Thursday, March 24, 2011

Supplementary files, publishing, and standards

The publishing world is slowly changes. Things a small community has been screaming for more than a decade now (and possible before that), that data standards in publishing are inadequate. PDF has not helped (fortunately there are replacement initiatives). Even new journals do not do everything right from the start, but at least there is the effort, such as I discussed in these posts:
This week BioMed Central's Iain asked the community how to put their Open Data initiative into practice. There are some good points in the write up, such as:
    Editors and publishers are acutely aware of the limited pool of peer reviewers who are increasingly called upon to help try and ensure the integrity of the published record. The online availability of research data as a supplementary (additional) files has prompted debate about the role of peer review in this non-written material, and indeed the role of journals in publishing this material.
I can very much relate to this problem, and spent about an hour this morning reviewing Additional files to a paper I was reviewing for BioMed Central. And I had quite a few comments, and overall, the section was inadequate.

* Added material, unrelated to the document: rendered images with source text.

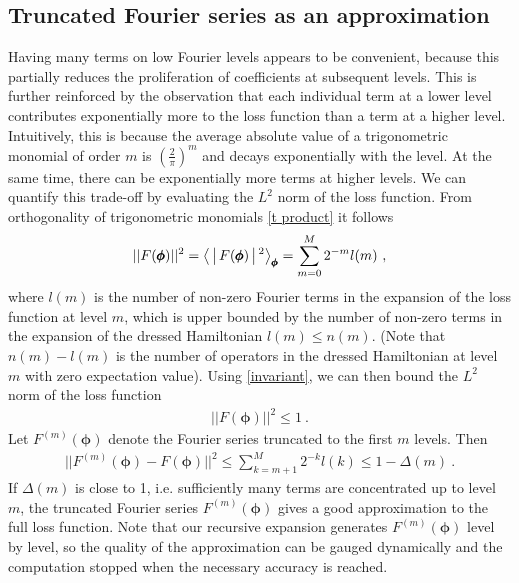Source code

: \documentclass[twocolumn, amsfonts, amssymb, aps, nofootinbib]{revtex4-2}
\begin{document}
\subsection{Truncated Fourier series as an approximation} \label{sec truncation}
Having many terms on low Fourier levels appears to be convenient, because this partially reduces the proliferation of coefficients at subsequent levels. This is further reinforced by the observation that each individual term at a lower level contributes exponentially more to the loss function than a term at a higher level. Intuitively, this is because the average absolute value of a trigonometric monomial of order $m$ is $\left(\frac{2}{\pi}\right)^{m}$ and decays exponentially with the level. At the same time, there can be exponentially more terms at higher levels. We can quantify this trade-off by evaluating the $L^2$ norm of the loss function. From orthogonality of trigonometric monomials \eqref{t product} it follows
\begin{align}
	||F(\pmb\phi)||^2=\Braket{|F(\pmb\phi)|^2}_{\pmb\phi}=\sum_{m=0}^M 2^{-m}l(m) \ ,
\end{align}
where $l(m)$ is the number of non-zero Fourier terms in the expansion of the loss function at level $m$, which is upper bounded by the number of non-zero terms in the expansion of the dressed Hamiltonian $l(m)\le n(m)$. (Note that $n(m)-l(m)$ is the number of operators in the dressed Hamiltonian at level $m$ with zero expectation value). Using \eqref{invariant}, we can then bound the $L^2$ norm of the loss function
\begin{align}
	||F(\pmb\phi)||^2\le 1 \ .
\end{align}
Let $F^{(m)}(\pmb\phi)$ denote the Fourier series truncated to the first $m$ levels. Then
\begin{align}
	||F^{(m)}(\pmb\phi)-F(\pmb\phi)||^2\le \sum_{k=m+1}^M 2^{-k}l(k)\le 1-\Delta(m) \ . \label{F bound}
\end{align}
If $\Delta(m)$ is close to 1, i.e. sufficiently many terms are concentrated up to level $m$, the truncated Fourier series $F^{(m)}(\pmb\phi)$ gives a good approximation to the full loss function. Note that our recursive expansion generates $F^{(m)}(\pmb\phi)$ level by level, so the quality of the approximation can be gauged dynamically and the computation stopped when the necessary accuracy is reached.
\end{document}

I tried to reply in the blog, but my comment was marked as SPAM because it had more than 1000 characters (update: this seems to have been manually fixed now, thanx!). So much for constructive comments :) So, here goes:
    Dear Iain,

    thank you for this interesting and important post! I absolutely agree that some standards need to be set. Scientists have been unable to do this, and publishers can distinguish themselves from competition in doing this right.

    Without going into detail what 'right' is (I have very strong opinions on that :), what is important for BioMedCentral right now, is put the advantages so closely in front of the scientist, they can no longer ignore it, or say 'whatever' (which they do now).

    BMC must therefore demonstrate what this reuse, reproducibility, etc, practically means. So, Goal 0 must be: do something with the 'additional files': process them yourself and 1) associate every single additional file with facts about that file; 2) index them, and create a search engine to search additional files based on their content, *cross* all BMC journals; 3) provide alternative download formats, showing what it means to use Open Standards.

    Open Data is not the goal; it's the means to do science better.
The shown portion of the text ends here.